Hair’s entanglement with power is longstanding. Take the Biblical story of Samson and Delilah: Samson claims his seven braids are key to his formidable strength, a fact Delilah exploits, having it cut off, then handing him over to the Philistines. For certain Native American tribes hair is revered as a physical expression of the spirit; so exalted that a lock is often buried with the deceased. And consider the weight of the afro: at the heyday of the ’60s Black Power movement, it was more than just a striking beauty statement, it was a political declaration. Even the small screen has bore witness to hair’s power: remember when Keri Russell’s character Felicity decided to chop her signature long curls into a pixie?

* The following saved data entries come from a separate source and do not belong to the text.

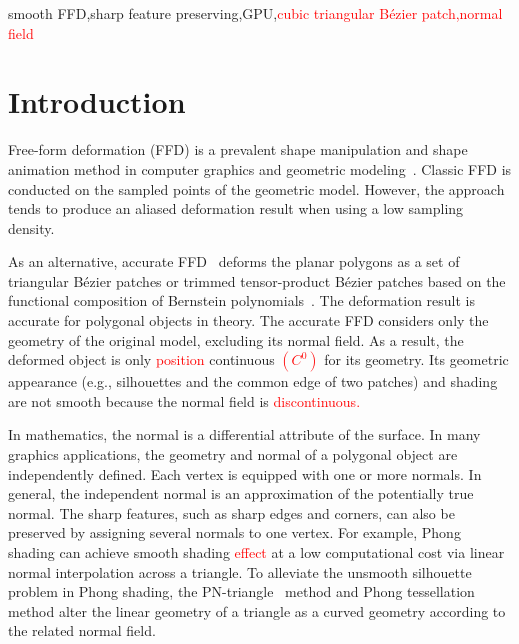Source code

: \documentclass[3p]{elsarticle}
\begin{document}
\begin{frontmatter}
\begin{keyword}
smooth FFD\sep sharp feature preserving\sep GPU\sep \textcolor{red}{cubic triangular B\'ezier patch\sep normal field}
\end{keyword}

\end{frontmatter}

\linenumbers

\section{Introduction}

Free-form deformation (FFD) is a prevalent shape manipulation and shape animation method in computer graphics and
geometric modeling~\cite{Sederberg86}. Classic FFD is conducted on the sampled points of the geometric model. However,
the approach tends to produce an aliased deformation result when using a low sampling density.

As an alternative, accurate FFD~\cite{Feng98, Feng02, Feng00} deforms the planar polygons as a set of triangular
B\'ezier patches or trimmed tensor-product B\'ezier patches based on the functional composition of Bernstein
polynomials~\cite{DeRose88, DeRose93}. The deformation result is accurate for polygonal objects in theory. The accurate
FFD considers only the geometry of the original model, excluding its normal field. As a result, the deformed object is
only \textcolor{red}{position} continuous \textcolor{red}{$(C^0)$} for its geometry. Its geometric appearance (e.g.,
silhouettes and the common edge of two patches) and shading are not smooth because the normal field is
\textcolor{red}{discontinuous.}

In mathematics, the normal is a differential attribute of the surface. In many graphics applications, the geometry and
normal of a polygonal object are independently defined. Each vertex is equipped with one or more normals. In general,
the independent normal is an approximation of the potentially true normal. The sharp features, such as sharp edges and
corners, can also be preserved by assigning several normals to one vertex. For example, Phong shading can achieve smooth
shading \textcolor{red}{effect} at a low computational cost via linear normal interpolation across a triangle. To
alleviate the unsmooth silhouette problem in Phong shading, the PN-triangle~\cite{Vlachos01} method and Phong
tessellation~\cite{Boubekeur08} method alter the linear geometry of a triangle as a curved geometry according to the
related normal field.
\end{document}
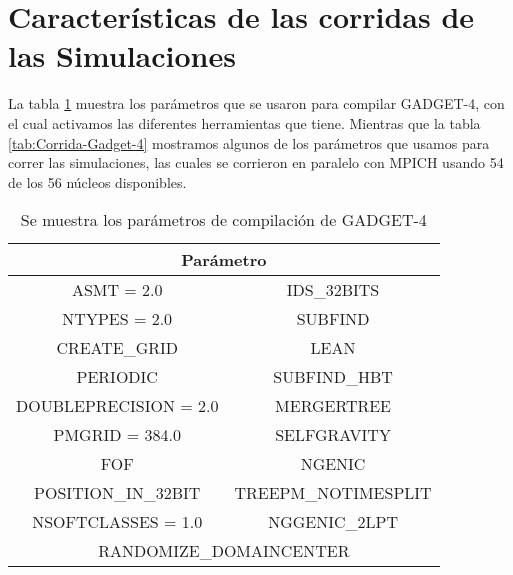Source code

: \section{Características de las corridas de las Simulaciones}

La tabla \ref{tab:Comp-Gadget-4} muestra los parámetros que se usaron para compilar GADGET-4, con el cual activamos las diferentes herramientas que tiene. Mientras que la tabla \ref{tab:Corrida-Gadget-4} mostramos algunos de los parámetros que usamos para correr las simulaciones, las cuales se corrieron en paralelo con MPICH usando 54 de los 56 núcleos disponibles.

\begin{table}[H]

    \centering

    \begin{tabular}{|c|c|}
    	
        \hline
        \multicolumn{2}{|c|}{\textbf{Parámetro}} \\ \hline
        ASMT = 2.0 & IDS\_32BITS \\ \hline
        NTYPES = 2.0 & SUBFIND \\ \hline
        CREATE\_GRID & LEAN \\ \hline
        PERIODIC & SUBFIND\_HBT \\ \hline
        DOUBLEPRECISION = 2.0 & MERGERTREE \\ \hline 
        PMGRID = 384.0 & SELFGRAVITY \\ \hline
        FOF & NGENIC \\ \hline
        POSITION\_IN\_32BIT & TREEPM\_NOTIMESPLIT \\ \hline
        NSOFTCLASSES = 1.0 & NGGENIC\_2LPT \\ \hline
        \multicolumn{2}{|c|}{RANDOMIZE\_DOMAINCENTER }  \\ \hline
    	
    \end{tabular}

    \caption{Se muestra los parámetros de compilación de GADGET-4}

    \label{tab:Comp-Gadget-4}

\end{table}

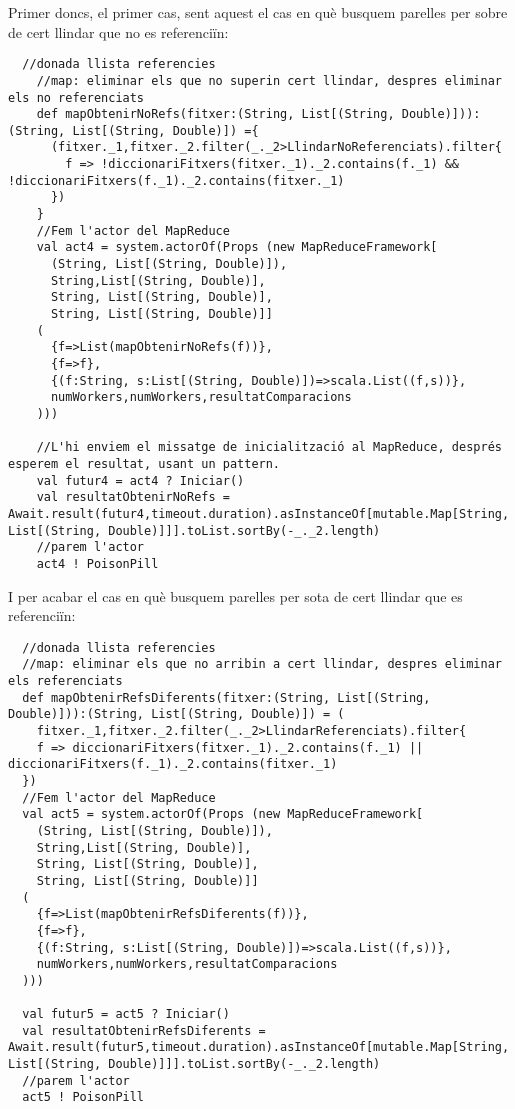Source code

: \documentclass[11pt,a4paper,twoside]{report}
\begin{document}
Primer doncs, el primer cas, sent aquest el cas en què busquem parelles per sobre de cert llindar que no es referenciïn:
\begin{lstlisting}
  //donada llista referencies
    //map: eliminar els que no superin cert llindar, despres eliminar els no referenciats
    def mapObtenirNoRefs(fitxer:(String, List[(String, Double)])):(String, List[(String, Double)]) ={
      (fitxer._1,fitxer._2.filter(_._2>LlindarNoReferenciats).filter{
        f => !diccionariFitxers(fitxer._1)._2.contains(f._1) && !diccionariFitxers(f._1)._2.contains(fitxer._1)
      })
    }
    //Fem l'actor del MapReduce
    val act4 = system.actorOf(Props (new MapReduceFramework[
      (String, List[(String, Double)]),
      String,List[(String, Double)],
      String, List[(String, Double)],
      String, List[(String, Double)]]
    (
      {f=>List(mapObtenirNoRefs(f))},
      {f=>f},
      {(f:String, s:List[(String, Double)])=>scala.List((f,s))},
      numWorkers,numWorkers,resultatComparacions
    )))

    //L'hi enviem el missatge de inicialització al MapReduce, després esperem el resultat, usant un pattern.
    val futur4 = act4 ? Iniciar()
    val resultatObtenirNoRefs = Await.result(futur4,timeout.duration).asInstanceOf[mutable.Map[String, List[(String, Double)]]].toList.sortBy(-_._2.length)
    //parem l'actor
    act4 ! PoisonPill
\end{lstlisting}

I per acabar el cas en què busquem parelles per sota de cert llindar que es referenciïn:

\begin{lstlisting}
  //donada llista referencies
  //map: eliminar els que no arribin a cert llindar, despres eliminar els referenciats
  def mapObtenirRefsDiferents(fitxer:(String, List[(String, Double)])):(String, List[(String, Double)]) = (
    fitxer._1,fitxer._2.filter(_._2>LlindarReferenciats).filter{
    f => diccionariFitxers(fitxer._1)._2.contains(f._1) || diccionariFitxers(f._1)._2.contains(fitxer._1)
  })
  //Fem l'actor del MapReduce
  val act5 = system.actorOf(Props (new MapReduceFramework[
    (String, List[(String, Double)]),
    String,List[(String, Double)],
    String, List[(String, Double)],
    String, List[(String, Double)]]
  (
    {f=>List(mapObtenirRefsDiferents(f))},
    {f=>f},
    {(f:String, s:List[(String, Double)])=>scala.List((f,s))},
    numWorkers,numWorkers,resultatComparacions
  )))

  val futur5 = act5 ? Iniciar()
  val resultatObtenirRefsDiferents = Await.result(futur5,timeout.duration).asInstanceOf[mutable.Map[String, List[(String, Double)]]].toList.sortBy(-_._2.length)
  //parem l'actor
  act5 ! PoisonPill
\end{lstlisting}
\end{document}
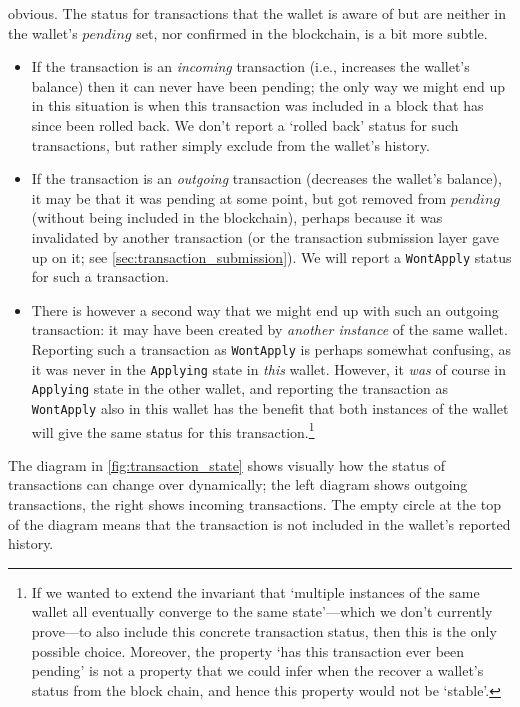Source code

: \documentclass{article}
\theoremstyle{definition}{
  \newtheorem{lemma}{Lemma}[section] %
  \newtheorem{definition}[lemma]{Definition}
}
\theoremstyle{theorem}{
  \newtheorem{invariant}[lemma]{Invariant}
  \newtheorem{proofobligation}[lemma]{Proof Obligation}
}
\numberwithin{equation}{lemma}
\begin{document}
obvious. The status for transactions that the wallet is aware of but
are neither in the wallet's $\mathit{pending}$ set, nor confirmed in the
blockchain, is a bit more subtle.
%
\begin{itemize}
\item If the transaction is an \emph{incoming} transaction (i.e., increases
the wallet's balance) then it can never have been pending; the only way we might
end up in this situation is when this transaction was included in a block that
has since been rolled back. We don't report a `rolled back' status for such
transactions, but rather simply exclude from the wallet's history.
\item If the transaction is an \emph{outgoing} transaction (decreases the
wallet's balance), it may be that it was pending at some point, but got removed
from $\mathit{pending}$ (without being included in the blockchain), perhaps
because it was invalidated by another transaction (or the transaction submission
layer gave up on it; see \cref{sec:transaction_submission}). We will
report a \texttt{WontApply} status for such a transaction.
\item There is however a second way that we might end up with such an
outgoing transaction: it may have been created by \emph{another instance} of the
same wallet. Reporting such a transaction as \texttt{WontApply} is perhaps
somewhat confusing, as it was never in the \texttt{Applying} state in
\emph{this} wallet. However, it \emph{was} of course in \texttt{Applying} state
in the other wallet, and reporting the transaction as \texttt{WontApply} also in
this wallet has the benefit that both instances of the wallet will give the same
status for this transaction.\footnote{If we wanted to extend the invariant that
`multiple instances of the same wallet all eventually converge to the same state'---which we don't currently prove---to
also include this concrete transaction status, then this is the only possible
choice. Moreover, the property `has this transaction ever been pending' is not
a property that we could infer when the recover a wallet's status from the block
chain, and hence this property would not be `stable'.}
\end{itemize}
%
The diagram in \cref{fig:transaction_state} shows visually how the status of
transactions can change over dynamically; the left diagram shows outgoing
transactions, the right shows incoming transactions. The empty circle at the top
of the diagram means that the transaction is not included in the wallet's
reported history.
\end{document}

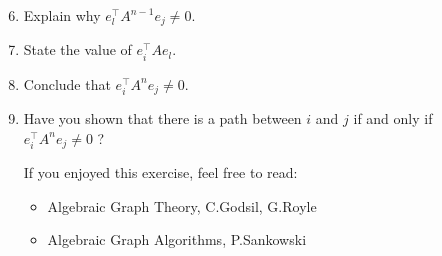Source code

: \begin{enumerate}
\setcounter{enumi}{5}
\item Explain why $e_l^\top A^{n-1} e_j \neq 0$.

\sol{}
\item State the value of $e_i^\top A e_l$.

\sol{}
\item Conclude that $e_i^\top A^n e_j \neq 0$.

\sol{}
\item Have you shown that there is a path between $i$ and $j$ if and only if $e_i^\top A^n e_j\neq 0$ ?

\sol{}

If you enjoyed this exercise, feel free to read:
\begin{itemize}
    \item Algebraic Graph Theory, C.Godsil, G.Royle
    \item Algebraic Graph Algorithms, P.Sankowski
\end{itemize}

\end{enumerate}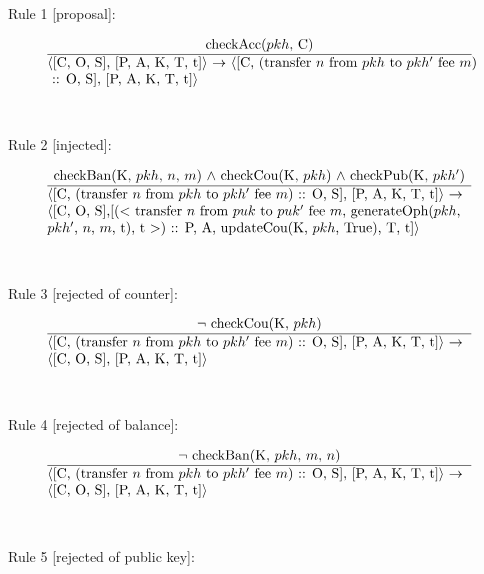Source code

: \documentclass[a4paper]{llncs}
\begin{document}
Rule 1 [proposal]:

\begin{equation}{}
\frac{\text{checkAcc($pkh$, C)}}{\parbox{4.2in}{\text{$\langle$[C, O, S], [P, A, K, T, t]$\rangle$ $\rightarrow$ $\langle$[C, (transfer $n$ from $pkh$ to $pkh'$ fee $m$)} \\\text{ :: O, S], [P, A, K, T, t]$\rangle$}}} 
\end{equation}
\\
\\
Rule 2 [injected]:

\begin{equation}{}
\frac{\text{checkBan(K, $pkh$, $n$, $m$) $\wedge$ checkCou(K, $pkh$) $\wedge$ checkPub(K, $pkh'$)}}{\parbox{4.2in}{\text{$\langle$[C, (transfer $n$ from $pkh$ to $pkh'$ fee $m$) :: O, S], [P, A, K, T, t]$\rangle$ $\rightarrow$}\\
\text{$\langle$[C, O, S],[($<$ transfer $n$ from $puk$ to $puk'$ fee $m$, generateOph($pkh$, }\\
\text{$pkh'$, $n$, $m$, t), t $>$) :: P, A, updateCou(K, $pkh$, True), T, t]$\rangle$}}} 
\end{equation}
\\
\\
Rule 3 [rejected of counter]:

\begin{equation}{}
\frac{\text{$\neg$ checkCou(K, $pkh$)}}{\parbox{4.2in}{\text{$\langle$[C, (transfer $n$ from $pkh$ to $pkh'$ fee $m$) :: O, S], [P, A, K, T, t]$\rangle$ $\rightarrow$ }\\
\text{$\langle$[C, O, S], [P, A, K, T, t]$\rangle$}}} 
\end{equation}
\\
\\
Rule 4 [rejected of balance]:

\begin{equation}{}
\frac{\text{$\neg$ checkBan(K, $pkh$, $m$, $n$)}}{\parbox{4.2in}{\text{$\langle$[C, (transfer $n$ from $pkh$ to $pkh'$ fee $m$) :: O, S], [P, A, K, T, t]$\rangle$ $\rightarrow$ }\\
\text{$\langle$[C, O, S], [P, A, K, T, t]$\rangle$}}} 
\end{equation}
\\
\\
Rule 5 [rejected of public key]:
\end{document}
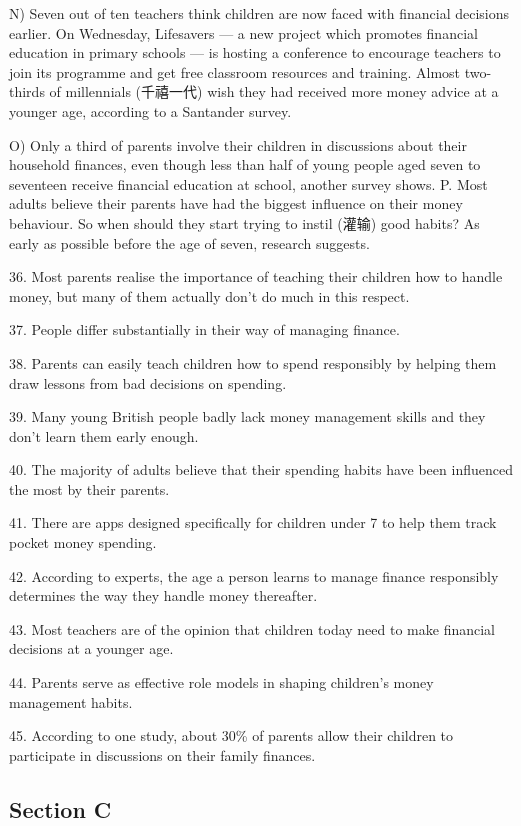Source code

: \documentclass[UTF8,11pt]{ctexart}
\begin{document}
N) Seven out of ten teachers think children are now faced with financial decisions earlier. On Wednesday, Lifesavers — a new project which promotes financial education in primary schools — is hosting a conference to encourage teachers to join its programme and get free classroom resources and training. Almost two-thirds of millennials (千禧一代) wish they had received more money advice at a younger age, according to a Santander survey.


O) Only a third of parents involve their children in discussions about their household finances, even though less than half of young people aged seven to seventeen receive financial education at school, another survey shows. P. Most adults believe their parents have had the biggest influence on their money behaviour. So when should they start trying to instil (灌输) good habits? As early as possible before the age of seven, research suggests.


36. Most parents realise the importance of teaching their children how to handle money, but many of them actually don’t do much in this respect.


37. People differ substantially in their way of managing finance.


38. Parents can easily teach children how to spend responsibly by helping them draw lessons from bad decisions on spending.


39. Many young British people badly lack money management skills and they don’t learn them early enough.


40. The majority of adults believe that their spending habits have been influenced the most by their parents.


41. There are apps designed specifically for children under 7 to help them track pocket money spending.


42. According to experts, the age a person learns to manage finance responsibly determines the way they handle money thereafter.


43. Most teachers are of the opinion that children today need to make financial decisions at a younger age.


44. Parents serve as effective role models in shaping children’s money management habits.


45. According to one study, about 30\% of parents allow their children to participate in discussions on their family finances.


\subsection*{\textbf{Section C}}
\end{document}
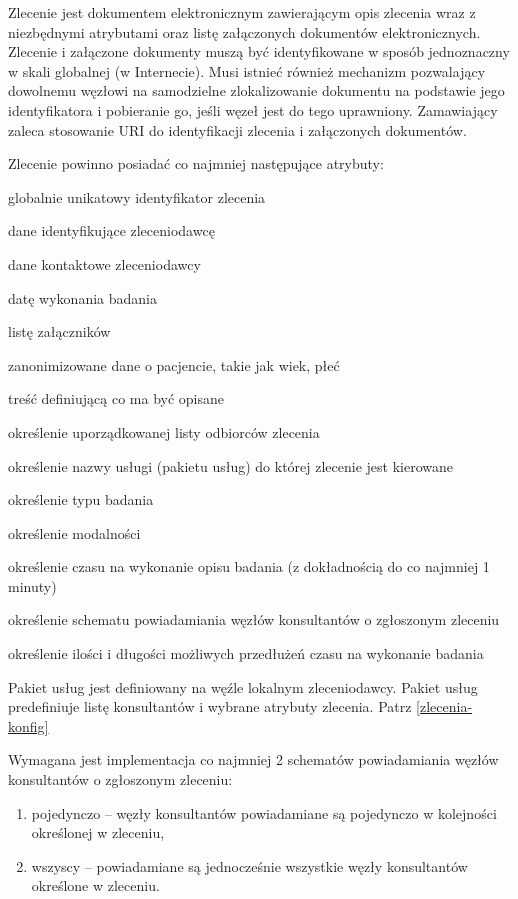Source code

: \documentclass[a4paper]{report}
\begin{document}
Zlecenie jest dokumentem elektronicznym zawierającym opis zlecenia wraz z niezbędnymi atrybutami oraz listę załączonych dokumentów elektronicznych. Zlecenie i załączone dokumenty muszą być identyfikowane w sposób jednoznaczny w skali globalnej (w Internecie). Musi istnieć również mechanizm pozwalający dowolnemu węzłowi na samodzielne zlokalizowanie dokumentu na podstawie jego identyfikatora i pobieranie go, jeśli węzeł jest do tego uprawniony. Zamawiający zaleca stosowanie URI do identyfikacji zlecenia i załączonych dokumentów.

Zlecenie powinno posiadać co najmniej następujące atrybuty:
\begin{enumerate*}
\item globalnie unikatowy identyfikator zlecenia
\item dane identyfikujące zleceniodawcę
\item dane kontaktowe zleceniodawcy
\item datę wykonania badania
\item listę załączników 
\item zanonimizowane dane o pacjencie, takie jak wiek, płeć
\item treść definiującą co ma być opisane
\item określenie uporządkowanej listy odbiorców zlecenia
\item określenie nazwy usługi (pakietu usług) do której zlecenie jest kierowane
\item określenie typu badania
\item określenie modalności
\item określenie czasu na wykonanie opisu badania (z dokładnością do co najmniej 1 minuty)
\item określenie schematu powiadamiania węzłów konsultantów o zgłoszonym zleceniu 
\item określenie ilości i długości możliwych przedłużeń czasu na wykonanie badania
\end{enumerate*}

Pakiet usług jest definiowany na węźle lokalnym zleceniodawcy. Pakiet usług predefiniuje listę konsultantów i wybrane atrybuty zlecenia. Patrz \ref{zlecenia-konfig}

Wymagana jest implementacja co najmniej 2 schematów powiadamiania węzłów konsultantów o zgłoszonym zleceniu:
\begin{enumerate}
 \item pojedynczo -- węzły konsultantów powiadamiane są pojedynczo w kolejności określonej w zleceniu,
 \item wszyscy -- powiadamiane są jednocześnie wszystkie węzły konsultantów określone w zleceniu.
\end{enumerate}
\end{document}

The public reaction—shock; ire; even threats of bodily harm—and the accompanying ratings deep dive has since become both a punchline and the stuff of small screen beauty legend.
The absence of hair—specifically, the decision to shave it off—can be just as powerful. When Britney Spears famously (and thanks to overzealous paparazzi, publicly) took clippers to her head, tabloids said she was reclaiming it: she was heard saying, “I’m tired of everyone touching me.” Same goes for Sinead O’Connor whose decision to go bald was a rejection of industry executives’ attempts to sexualize her, and Grace Jones, who claims her empowerment came by breaking the rules about how she was meant to look.
In considering a theme for this, the second issue of At Length, we looked to the magazine’s founding credo: to explore topics at the intersection of hair and culture. As we find ourselves in a time when power—who is wielding too much of it and, more frequently, who feels powerless—has become a regular part of the collective nuanced deliberations on shifting hair ideals; reflections on hair’s greater cultural impact; and deeply personal accounts of how hair has shaped and shifted our identities. All of it a testament to hair’s power.